November 26, 2010 | Gustavo Manso
The paper "Motivating Innovation" by Gustavo Manso explores the optimal incentive schemes for encouraging innovation in large corporations. The author argues that standard pay-for-performance schemes, which often punish early failures and only reward long-term success, can hinder innovation. Instead, the optimal incentive scheme should exhibit substantial tolerance for early failure and reward long-term success. This scheme can be implemented through a combination of stock options with long vesting periods, option repricing, golden parachutes, and managerial entrenchment. The paper also highlights the importance of commitment to long-term compensation plans, job security, and timely feedback on performance.

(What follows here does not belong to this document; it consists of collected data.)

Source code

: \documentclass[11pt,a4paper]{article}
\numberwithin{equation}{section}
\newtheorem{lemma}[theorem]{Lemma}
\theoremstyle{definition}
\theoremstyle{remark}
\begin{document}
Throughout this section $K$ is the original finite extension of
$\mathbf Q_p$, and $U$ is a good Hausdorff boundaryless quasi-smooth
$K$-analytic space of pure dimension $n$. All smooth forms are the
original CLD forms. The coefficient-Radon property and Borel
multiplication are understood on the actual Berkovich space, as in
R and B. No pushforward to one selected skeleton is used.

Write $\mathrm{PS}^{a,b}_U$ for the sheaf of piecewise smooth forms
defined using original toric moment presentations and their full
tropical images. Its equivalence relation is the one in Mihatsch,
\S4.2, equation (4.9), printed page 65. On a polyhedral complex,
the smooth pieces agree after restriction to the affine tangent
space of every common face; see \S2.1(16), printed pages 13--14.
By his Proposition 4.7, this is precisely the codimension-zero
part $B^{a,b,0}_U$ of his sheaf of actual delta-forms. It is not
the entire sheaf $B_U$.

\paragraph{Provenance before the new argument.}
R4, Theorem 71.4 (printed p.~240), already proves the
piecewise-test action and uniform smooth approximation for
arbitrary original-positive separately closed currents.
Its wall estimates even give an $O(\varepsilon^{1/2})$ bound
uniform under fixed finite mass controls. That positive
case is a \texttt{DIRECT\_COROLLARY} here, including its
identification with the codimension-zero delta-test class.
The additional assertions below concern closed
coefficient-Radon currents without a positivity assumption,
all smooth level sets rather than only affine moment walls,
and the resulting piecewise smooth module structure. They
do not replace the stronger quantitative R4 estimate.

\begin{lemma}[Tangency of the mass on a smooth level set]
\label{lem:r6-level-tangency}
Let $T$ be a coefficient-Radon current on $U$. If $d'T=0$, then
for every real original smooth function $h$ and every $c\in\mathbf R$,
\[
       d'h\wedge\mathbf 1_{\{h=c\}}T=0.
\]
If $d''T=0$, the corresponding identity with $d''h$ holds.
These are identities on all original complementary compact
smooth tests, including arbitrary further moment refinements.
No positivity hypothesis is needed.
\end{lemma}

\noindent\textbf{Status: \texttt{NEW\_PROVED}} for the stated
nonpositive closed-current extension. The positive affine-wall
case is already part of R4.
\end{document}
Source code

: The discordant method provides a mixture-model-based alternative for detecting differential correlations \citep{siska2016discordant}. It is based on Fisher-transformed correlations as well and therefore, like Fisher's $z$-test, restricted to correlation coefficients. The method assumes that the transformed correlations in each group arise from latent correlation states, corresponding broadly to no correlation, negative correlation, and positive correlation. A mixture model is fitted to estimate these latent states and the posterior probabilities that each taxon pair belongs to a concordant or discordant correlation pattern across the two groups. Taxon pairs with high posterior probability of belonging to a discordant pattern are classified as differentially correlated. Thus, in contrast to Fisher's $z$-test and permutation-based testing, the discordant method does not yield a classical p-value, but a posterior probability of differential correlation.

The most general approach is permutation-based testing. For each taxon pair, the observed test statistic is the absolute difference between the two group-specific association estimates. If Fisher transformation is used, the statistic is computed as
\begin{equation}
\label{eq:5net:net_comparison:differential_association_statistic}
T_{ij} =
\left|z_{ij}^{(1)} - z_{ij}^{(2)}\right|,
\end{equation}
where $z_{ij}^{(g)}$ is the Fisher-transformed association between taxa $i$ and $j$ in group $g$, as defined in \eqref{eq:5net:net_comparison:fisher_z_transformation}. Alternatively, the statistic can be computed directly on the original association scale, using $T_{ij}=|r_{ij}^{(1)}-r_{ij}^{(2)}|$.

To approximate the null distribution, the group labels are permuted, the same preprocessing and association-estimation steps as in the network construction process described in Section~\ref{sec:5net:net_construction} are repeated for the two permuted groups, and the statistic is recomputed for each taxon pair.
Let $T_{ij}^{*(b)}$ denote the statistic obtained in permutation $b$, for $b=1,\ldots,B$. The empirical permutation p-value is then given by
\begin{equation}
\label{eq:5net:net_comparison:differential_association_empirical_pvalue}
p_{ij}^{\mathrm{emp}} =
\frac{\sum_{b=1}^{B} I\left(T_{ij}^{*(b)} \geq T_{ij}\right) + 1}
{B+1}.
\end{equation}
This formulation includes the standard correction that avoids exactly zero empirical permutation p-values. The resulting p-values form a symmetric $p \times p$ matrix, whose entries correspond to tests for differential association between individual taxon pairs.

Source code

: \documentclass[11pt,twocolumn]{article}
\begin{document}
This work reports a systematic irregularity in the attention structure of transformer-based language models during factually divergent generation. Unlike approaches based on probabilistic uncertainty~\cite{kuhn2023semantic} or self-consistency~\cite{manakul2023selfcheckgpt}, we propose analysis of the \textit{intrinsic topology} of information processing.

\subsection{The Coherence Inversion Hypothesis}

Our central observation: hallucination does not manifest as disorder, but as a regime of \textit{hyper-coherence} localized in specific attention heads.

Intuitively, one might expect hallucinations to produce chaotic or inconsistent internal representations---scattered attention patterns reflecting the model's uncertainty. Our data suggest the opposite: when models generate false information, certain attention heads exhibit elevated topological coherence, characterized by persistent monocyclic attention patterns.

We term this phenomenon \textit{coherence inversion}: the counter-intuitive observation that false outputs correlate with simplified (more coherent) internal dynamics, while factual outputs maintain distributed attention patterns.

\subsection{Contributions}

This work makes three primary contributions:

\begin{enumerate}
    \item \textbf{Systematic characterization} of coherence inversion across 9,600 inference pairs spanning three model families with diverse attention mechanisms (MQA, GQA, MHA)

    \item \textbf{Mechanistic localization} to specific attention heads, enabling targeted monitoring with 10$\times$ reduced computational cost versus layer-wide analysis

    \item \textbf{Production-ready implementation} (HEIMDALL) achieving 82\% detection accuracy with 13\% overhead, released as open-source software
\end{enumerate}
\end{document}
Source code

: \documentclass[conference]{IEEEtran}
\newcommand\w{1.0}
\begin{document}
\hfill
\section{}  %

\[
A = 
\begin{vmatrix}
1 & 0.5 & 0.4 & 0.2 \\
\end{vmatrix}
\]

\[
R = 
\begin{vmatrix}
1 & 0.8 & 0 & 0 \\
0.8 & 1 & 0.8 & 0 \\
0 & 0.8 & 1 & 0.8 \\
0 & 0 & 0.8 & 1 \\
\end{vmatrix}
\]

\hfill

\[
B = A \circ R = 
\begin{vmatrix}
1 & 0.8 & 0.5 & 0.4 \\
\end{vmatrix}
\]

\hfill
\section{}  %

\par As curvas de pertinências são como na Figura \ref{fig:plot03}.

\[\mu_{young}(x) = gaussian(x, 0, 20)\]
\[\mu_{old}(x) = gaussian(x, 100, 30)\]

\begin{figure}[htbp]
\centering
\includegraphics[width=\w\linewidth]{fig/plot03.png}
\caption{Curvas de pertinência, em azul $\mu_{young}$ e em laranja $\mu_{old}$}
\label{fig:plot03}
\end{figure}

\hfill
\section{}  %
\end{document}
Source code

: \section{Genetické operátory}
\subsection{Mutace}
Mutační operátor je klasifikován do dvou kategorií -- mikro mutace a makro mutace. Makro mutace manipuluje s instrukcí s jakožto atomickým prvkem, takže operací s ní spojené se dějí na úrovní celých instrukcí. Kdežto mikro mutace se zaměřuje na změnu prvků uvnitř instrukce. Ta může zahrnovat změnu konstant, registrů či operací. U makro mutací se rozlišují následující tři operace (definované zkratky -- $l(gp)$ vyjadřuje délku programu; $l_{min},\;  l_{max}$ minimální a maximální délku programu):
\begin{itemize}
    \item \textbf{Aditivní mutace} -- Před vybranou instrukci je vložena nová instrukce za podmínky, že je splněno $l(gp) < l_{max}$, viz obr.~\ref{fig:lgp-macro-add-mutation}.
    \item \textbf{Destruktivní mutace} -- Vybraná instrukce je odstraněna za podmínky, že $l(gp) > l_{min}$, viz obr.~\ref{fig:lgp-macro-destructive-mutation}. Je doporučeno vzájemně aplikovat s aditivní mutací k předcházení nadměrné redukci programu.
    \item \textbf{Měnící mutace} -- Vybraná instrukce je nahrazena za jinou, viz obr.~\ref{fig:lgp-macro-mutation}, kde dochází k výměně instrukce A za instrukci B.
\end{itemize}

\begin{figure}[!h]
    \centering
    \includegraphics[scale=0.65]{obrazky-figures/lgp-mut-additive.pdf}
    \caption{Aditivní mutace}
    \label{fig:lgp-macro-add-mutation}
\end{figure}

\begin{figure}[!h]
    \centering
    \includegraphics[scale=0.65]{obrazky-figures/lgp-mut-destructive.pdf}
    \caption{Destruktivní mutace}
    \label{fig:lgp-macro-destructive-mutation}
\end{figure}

The analysis is grounded in a Bayesian decision model known as a bandit problem, which models the exploration-exploitation trade-off in innovation. The results show that the optimal contract for exploration depends on the path of performance, not just total performance, and that termination can be used to incentivize effort, especially in the context of exploration. The paper concludes by discussing the implications for corporate governance, executive compensation, bankruptcy laws, and entrepreneurship.The paper "Motivating Innovation" by Gustavo Manso explores the optimal incentive schemes for encouraging innovation in large corporations. The author argues that standard pay-for-performance schemes, which often punish early failures and only reward long-term success, can hinder innovation. Instead, the optimal incentive scheme should exhibit substantial tolerance for early failure and reward long-term success. This scheme can be implemented through a combination of stock options with long vesting periods, option repricing, golden parachutes, and managerial entrenchment. The paper also highlights the importance of commitment to long-term compensation plans, job security, and timely feedback on performance. The analysis is grounded in a Bayesian decision model known as a bandit problem, which models the exploration-exploitation trade-off in innovation. The results show that the optimal contract for exploration depends on the path of performance, not just total performance, and that termination can be used to incentivize effort, especially in the context of exploration. The paper concludes by discussing the implications for corporate governance, executive compensation, bankruptcy laws, and entrepreneurship.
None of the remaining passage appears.